Scan the entries below and say how many lines contain "your". Write only the number.

**Records from a collection**
<<<<

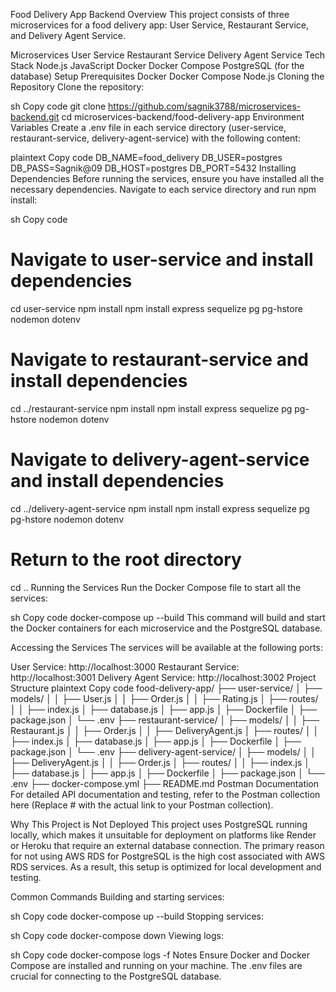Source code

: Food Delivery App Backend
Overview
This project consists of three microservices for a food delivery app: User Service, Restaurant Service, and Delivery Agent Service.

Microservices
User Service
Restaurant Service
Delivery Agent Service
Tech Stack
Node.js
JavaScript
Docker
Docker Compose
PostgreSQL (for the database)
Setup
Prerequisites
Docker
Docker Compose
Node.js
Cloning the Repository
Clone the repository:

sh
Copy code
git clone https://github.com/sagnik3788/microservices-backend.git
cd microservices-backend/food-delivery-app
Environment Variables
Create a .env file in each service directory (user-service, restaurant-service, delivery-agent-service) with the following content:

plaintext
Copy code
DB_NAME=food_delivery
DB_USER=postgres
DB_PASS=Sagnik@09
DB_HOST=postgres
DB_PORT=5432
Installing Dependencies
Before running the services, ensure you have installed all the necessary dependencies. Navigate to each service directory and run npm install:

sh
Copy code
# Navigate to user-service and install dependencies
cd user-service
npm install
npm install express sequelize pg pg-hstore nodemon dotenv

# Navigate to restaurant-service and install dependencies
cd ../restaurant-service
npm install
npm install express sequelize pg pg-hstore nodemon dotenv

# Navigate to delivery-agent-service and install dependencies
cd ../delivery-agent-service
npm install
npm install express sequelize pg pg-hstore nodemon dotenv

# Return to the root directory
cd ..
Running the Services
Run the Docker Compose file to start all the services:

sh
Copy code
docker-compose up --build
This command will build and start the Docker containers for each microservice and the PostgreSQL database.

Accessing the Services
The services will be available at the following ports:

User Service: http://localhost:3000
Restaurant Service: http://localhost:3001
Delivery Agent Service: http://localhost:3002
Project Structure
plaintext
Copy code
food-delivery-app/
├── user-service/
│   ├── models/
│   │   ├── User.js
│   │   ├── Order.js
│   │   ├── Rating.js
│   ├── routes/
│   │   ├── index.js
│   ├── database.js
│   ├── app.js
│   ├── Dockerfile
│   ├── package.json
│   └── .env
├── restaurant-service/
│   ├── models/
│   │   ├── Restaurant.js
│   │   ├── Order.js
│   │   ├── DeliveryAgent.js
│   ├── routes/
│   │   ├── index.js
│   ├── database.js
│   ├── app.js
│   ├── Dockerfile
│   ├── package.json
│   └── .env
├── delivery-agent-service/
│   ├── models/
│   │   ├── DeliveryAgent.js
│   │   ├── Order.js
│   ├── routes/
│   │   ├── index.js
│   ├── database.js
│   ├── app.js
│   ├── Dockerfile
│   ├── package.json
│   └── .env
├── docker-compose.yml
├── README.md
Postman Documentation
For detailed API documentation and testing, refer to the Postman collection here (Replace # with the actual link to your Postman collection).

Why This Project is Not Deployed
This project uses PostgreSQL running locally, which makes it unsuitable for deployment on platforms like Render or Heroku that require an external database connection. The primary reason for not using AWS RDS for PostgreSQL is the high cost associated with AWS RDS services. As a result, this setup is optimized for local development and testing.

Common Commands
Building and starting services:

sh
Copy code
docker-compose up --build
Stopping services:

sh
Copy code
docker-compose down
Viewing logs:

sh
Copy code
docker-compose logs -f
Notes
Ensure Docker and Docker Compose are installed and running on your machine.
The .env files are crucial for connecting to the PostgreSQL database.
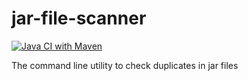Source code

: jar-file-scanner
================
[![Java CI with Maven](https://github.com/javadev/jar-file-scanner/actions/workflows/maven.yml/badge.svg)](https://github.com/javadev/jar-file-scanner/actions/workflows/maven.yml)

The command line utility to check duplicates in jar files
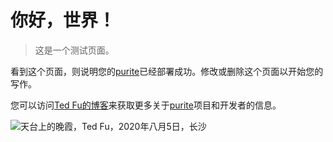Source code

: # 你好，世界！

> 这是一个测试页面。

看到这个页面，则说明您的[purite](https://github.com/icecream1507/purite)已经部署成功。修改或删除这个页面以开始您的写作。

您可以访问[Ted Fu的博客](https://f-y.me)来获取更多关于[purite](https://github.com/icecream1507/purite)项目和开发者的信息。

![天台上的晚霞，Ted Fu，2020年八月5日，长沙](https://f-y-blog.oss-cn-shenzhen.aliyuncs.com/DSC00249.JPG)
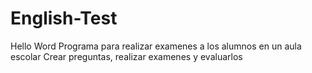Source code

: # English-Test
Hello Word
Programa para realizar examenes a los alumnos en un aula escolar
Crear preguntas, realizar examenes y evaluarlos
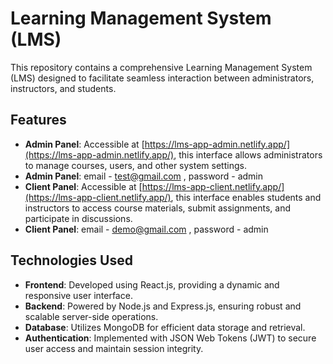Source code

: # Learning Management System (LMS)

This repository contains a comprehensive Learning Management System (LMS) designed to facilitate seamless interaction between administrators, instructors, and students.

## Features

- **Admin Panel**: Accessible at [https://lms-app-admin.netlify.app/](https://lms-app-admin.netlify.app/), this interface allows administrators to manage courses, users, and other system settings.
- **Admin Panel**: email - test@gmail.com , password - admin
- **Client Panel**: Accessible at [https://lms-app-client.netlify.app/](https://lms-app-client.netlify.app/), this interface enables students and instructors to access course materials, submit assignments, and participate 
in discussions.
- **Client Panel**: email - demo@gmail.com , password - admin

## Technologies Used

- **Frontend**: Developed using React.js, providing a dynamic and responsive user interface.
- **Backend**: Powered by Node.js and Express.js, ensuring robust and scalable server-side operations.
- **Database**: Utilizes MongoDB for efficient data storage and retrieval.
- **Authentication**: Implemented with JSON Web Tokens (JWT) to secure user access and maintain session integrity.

>>>>

**Expected answer**
2